Nothing but an exact copy of the data should be given.

═══ Records to use ═══

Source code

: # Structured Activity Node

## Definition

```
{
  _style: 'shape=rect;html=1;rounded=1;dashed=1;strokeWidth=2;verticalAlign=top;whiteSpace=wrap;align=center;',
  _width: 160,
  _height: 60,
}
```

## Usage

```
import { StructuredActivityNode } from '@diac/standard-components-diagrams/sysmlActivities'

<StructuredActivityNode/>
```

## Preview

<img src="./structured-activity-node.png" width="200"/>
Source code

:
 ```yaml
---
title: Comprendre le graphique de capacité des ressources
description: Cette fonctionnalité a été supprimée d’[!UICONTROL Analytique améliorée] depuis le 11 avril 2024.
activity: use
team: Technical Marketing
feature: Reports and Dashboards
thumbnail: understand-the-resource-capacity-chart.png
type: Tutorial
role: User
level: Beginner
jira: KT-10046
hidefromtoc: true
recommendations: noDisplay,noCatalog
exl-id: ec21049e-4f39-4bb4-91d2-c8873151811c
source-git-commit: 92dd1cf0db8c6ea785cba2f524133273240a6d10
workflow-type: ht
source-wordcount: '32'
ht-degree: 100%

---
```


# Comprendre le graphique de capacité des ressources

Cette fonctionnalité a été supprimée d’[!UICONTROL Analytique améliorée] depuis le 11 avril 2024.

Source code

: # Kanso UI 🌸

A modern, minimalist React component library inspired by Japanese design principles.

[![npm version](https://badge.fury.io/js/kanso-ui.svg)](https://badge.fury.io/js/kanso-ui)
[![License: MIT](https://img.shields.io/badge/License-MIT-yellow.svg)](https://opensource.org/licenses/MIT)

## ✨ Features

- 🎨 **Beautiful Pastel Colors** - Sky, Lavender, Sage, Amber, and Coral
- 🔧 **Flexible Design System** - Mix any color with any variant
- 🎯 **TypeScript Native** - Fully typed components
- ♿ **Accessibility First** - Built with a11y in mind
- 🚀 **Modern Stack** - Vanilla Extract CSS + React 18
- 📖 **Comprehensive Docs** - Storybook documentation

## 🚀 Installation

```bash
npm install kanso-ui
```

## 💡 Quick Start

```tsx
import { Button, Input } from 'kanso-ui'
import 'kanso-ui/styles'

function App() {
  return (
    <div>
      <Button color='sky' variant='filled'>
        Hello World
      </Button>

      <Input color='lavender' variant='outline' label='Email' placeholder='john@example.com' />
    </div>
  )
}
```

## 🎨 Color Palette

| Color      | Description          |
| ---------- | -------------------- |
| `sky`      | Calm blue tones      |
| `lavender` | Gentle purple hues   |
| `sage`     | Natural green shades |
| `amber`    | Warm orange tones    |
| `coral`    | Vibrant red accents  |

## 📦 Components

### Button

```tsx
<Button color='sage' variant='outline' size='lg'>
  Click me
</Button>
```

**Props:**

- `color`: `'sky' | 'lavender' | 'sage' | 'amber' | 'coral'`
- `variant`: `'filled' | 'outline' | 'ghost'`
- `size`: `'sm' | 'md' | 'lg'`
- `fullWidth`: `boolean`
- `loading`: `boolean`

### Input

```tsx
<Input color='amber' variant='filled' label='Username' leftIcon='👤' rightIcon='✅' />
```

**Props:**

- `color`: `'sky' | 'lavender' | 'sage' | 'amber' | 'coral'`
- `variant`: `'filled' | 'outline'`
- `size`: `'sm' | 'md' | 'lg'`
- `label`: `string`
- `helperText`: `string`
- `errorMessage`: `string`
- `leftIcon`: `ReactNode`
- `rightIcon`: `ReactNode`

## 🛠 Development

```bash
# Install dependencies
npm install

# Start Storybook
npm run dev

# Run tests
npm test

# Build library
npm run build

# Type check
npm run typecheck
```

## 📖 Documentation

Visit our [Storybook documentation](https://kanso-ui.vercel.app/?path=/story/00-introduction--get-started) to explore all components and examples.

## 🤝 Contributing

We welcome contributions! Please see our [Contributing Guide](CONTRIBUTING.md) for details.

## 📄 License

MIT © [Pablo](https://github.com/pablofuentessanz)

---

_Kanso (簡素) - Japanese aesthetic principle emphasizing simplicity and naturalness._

═══

> [Completed task]:
Source code

: # Structured Activity Node

## Definition

```
{
  _style: 'shape=rect;html=1;rounded=1;dashed=1;strokeWidth=2;verticalAlign=top;whiteSpace=wrap;align=center;',
  _width: 160,
  _height: 60,
}
```

## Usage

```
import { StructuredActivityNode } from '@diac/standard-components-diagrams/sysmlActivities'

<StructuredActivityNode/>
```

## Preview

<img src="./structured-activity-node.png" width="200"/>
Source code

:
 ```yaml
---
title: Comprendre le graphique de capacité des ressources
description: Cette fonctionnalité a été supprimée d’[!UICONTROL Analytique améliorée] depuis le 11 avril 2024.
activity: use
team: Technical Marketing
feature: Reports and Dashboards
thumbnail: understand-the-resource-capacity-chart.png
type: Tutorial
role: User
level: Beginner
jira: KT-10046
hidefromtoc: true
recommendations: noDisplay,noCatalog
exl-id: ec21049e-4f39-4bb4-91d2-c8873151811c
source-git-commit: 92dd1cf0db8c6ea785cba2f524133273240a6d10
workflow-type: ht
source-wordcount: '32'
ht-degree: 100%

---
```


# Comprendre le graphique de capacité des ressources

Cette fonctionnalité a été supprimée d’[!UICONTROL Analytique améliorée] depuis le 11 avril 2024.

Source code

: # Kanso UI 🌸

A modern, minimalist React component library inspired by Japanese design principles.

[![npm version](https://badge.fury.io/js/kanso-ui.svg)](https://badge.fury.io/js/kanso-ui)
[![License: MIT](https://img.shields.io/badge/License-MIT-yellow.svg)](https://opensource.org/licenses/MIT)

## ✨ Features

- 🎨 **Beautiful Pastel Colors** - Sky, Lavender, Sage, Amber, and Coral
- 🔧 **Flexible Design System** - Mix any color with any variant
- 🎯 **TypeScript Native** - Fully typed components
- ♿ **Accessibility First** - Built with a11y in mind
- 🚀 **Modern Stack** - Vanilla Extract CSS + React 18
- 📖 **Comprehensive Docs** - Storybook documentation

## 🚀 Installation

```bash
npm install kanso-ui
```

## 💡 Quick Start

```tsx
import { Button, Input } from 'kanso-ui'
import 'kanso-ui/styles'

function App() {
  return (
    <div>
      <Button color='sky' variant='filled'>
        Hello World
      </Button>

      <Input color='lavender' variant='outline' label='Email' placeholder='john@example.com' />
    </div>
  )
}
```

## 🎨 Color Palette

| Color      | Description          |
| ---------- | -------------------- |
| `sky`      | Calm blue tones      |
| `lavender` | Gentle purple hues   |
| `sage`     | Natural green shades |
| `amber`    | Warm orange tones    |
| `coral`    | Vibrant red accents  |

## 📦 Components

### Button

```tsx
<Button color='sage' variant='outline' size='lg'>
  Click me
</Button>
```

**Props:**

- `color`: `'sky' | 'lavender' | 'sage' | 'amber' | 'coral'`
- `variant`: `'filled' | 'outline' | 'ghost'`
- `size`: `'sm' | 'md' | 'lg'`
- `fullWidth`: `boolean`
- `loading`: `boolean`

### Input

```tsx
<Input color='amber' variant='filled' label='Username' leftIcon='👤' rightIcon='✅' />
```

**Props:**

- `color`: `'sky' | 'lavender' | 'sage' | 'amber' | 'coral'`
- `variant`: `'filled' | 'outline'`
- `size`: `'sm' | 'md' | 'lg'`
- `label`: `string`
- `helperText`: `string`
- `errorMessage`: `string`
- `leftIcon`: `ReactNode`
- `rightIcon`: `ReactNode`

## 🛠 Development

```bash
# Install dependencies
npm install

# Start Storybook
npm run dev

# Run tests
npm test

# Build library
npm run build

# Type check
npm run typecheck
```

## 📖 Documentation

Visit our [Storybook documentation](https://kanso-ui.vercel.app/?path=/story/00-introduction--get-started) to explore all components and examples.

## 🤝 Contributing

We welcome contributions! Please see our [Contributing Guide](CONTRIBUTING.md) for details.

## 📄 License

MIT © [Pablo](https://github.com/pablofuentessanz)

---

_Kanso (簡素) - Japanese aesthetic principle emphasizing simplicity and naturalness._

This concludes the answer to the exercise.